(Stored records)
((
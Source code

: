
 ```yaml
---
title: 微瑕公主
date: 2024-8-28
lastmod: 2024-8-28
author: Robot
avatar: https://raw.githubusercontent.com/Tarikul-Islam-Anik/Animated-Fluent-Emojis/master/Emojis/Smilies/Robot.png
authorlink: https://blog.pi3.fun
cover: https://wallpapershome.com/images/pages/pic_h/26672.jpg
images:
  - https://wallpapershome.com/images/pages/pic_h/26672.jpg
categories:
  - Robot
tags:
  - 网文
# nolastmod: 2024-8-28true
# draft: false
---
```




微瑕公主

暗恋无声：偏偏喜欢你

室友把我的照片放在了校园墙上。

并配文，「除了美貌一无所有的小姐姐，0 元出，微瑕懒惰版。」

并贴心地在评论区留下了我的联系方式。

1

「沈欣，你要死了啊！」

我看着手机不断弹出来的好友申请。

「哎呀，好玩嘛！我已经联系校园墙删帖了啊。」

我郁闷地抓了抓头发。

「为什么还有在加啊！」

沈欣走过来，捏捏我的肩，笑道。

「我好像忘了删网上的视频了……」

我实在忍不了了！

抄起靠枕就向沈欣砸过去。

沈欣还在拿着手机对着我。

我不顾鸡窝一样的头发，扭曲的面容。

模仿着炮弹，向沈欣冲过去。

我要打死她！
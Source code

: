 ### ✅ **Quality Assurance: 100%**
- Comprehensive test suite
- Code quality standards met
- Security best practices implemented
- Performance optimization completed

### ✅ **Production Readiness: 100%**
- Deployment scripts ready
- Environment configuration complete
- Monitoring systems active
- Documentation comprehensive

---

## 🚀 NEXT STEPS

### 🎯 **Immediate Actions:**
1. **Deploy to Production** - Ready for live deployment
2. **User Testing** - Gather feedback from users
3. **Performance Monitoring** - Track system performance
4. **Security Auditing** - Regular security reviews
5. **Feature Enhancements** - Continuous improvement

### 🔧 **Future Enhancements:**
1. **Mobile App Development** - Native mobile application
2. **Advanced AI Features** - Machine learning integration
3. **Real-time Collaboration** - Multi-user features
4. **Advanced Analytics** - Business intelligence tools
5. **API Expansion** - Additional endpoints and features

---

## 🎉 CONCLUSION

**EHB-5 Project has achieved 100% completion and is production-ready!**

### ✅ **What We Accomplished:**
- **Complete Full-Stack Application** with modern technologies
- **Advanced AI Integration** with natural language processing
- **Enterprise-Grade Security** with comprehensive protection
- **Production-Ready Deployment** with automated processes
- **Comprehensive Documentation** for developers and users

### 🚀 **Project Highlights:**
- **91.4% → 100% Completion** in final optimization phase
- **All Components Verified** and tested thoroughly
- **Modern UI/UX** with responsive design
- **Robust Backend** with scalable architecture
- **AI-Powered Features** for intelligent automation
))
● **Exercise instructions**: All that belongs in the answer is an exact copy of the lines from the start of the records above through the line with "### 🎯 **Immediate Actions:**".

● **Output of the exercise**:
Source code

:
 ```yaml
---
title: 微瑕公主
date: 2024-8-28
lastmod: 2024-8-28
author: Robot
avatar: https://raw.githubusercontent.com/Tarikul-Islam-Anik/Animated-Fluent-Emojis/master/Emojis/Smilies/Robot.png
authorlink: https://blog.pi3.fun
cover: https://wallpapershome.com/images/pages/pic_h/26672.jpg
images:
  - https://wallpapershome.com/images/pages/pic_h/26672.jpg
categories:
  - Robot
tags:
  - 网文
# nolastmod: 2024-8-28true
# draft: false
---
```




微瑕公主

暗恋无声：偏偏喜欢你

室友把我的照片放在了校园墙上。

并配文，「除了美貌一无所有的小姐姐，0 元出，微瑕懒惰版。」

并贴心地在评论区留下了我的联系方式。

1

「沈欣，你要死了啊！」

我看着手机不断弹出来的好友申请。

「哎呀，好玩嘛！我已经联系校园墙删帖了啊。」

我郁闷地抓了抓头发。

「为什么还有在加啊！」

沈欣走过来，捏捏我的肩，笑道。

「我好像忘了删网上的视频了……」

我实在忍不了了！

抄起靠枕就向沈欣砸过去。

沈欣还在拿着手机对着我。

我不顾鸡窝一样的头发，扭曲的面容。

模仿着炮弹，向沈欣冲过去。

我要打死她！
Source code

: ### ✅ **Quality Assurance: 100%**
- Comprehensive test suite
- Code quality standards met
- Security best practices implemented
- Performance optimization completed

### ✅ **Production Readiness: 100%**
- Deployment scripts ready
- Environment configuration complete
- Monitoring systems active
- Documentation comprehensive

---

## 🚀 NEXT STEPS

### 🎯 **Immediate Actions:**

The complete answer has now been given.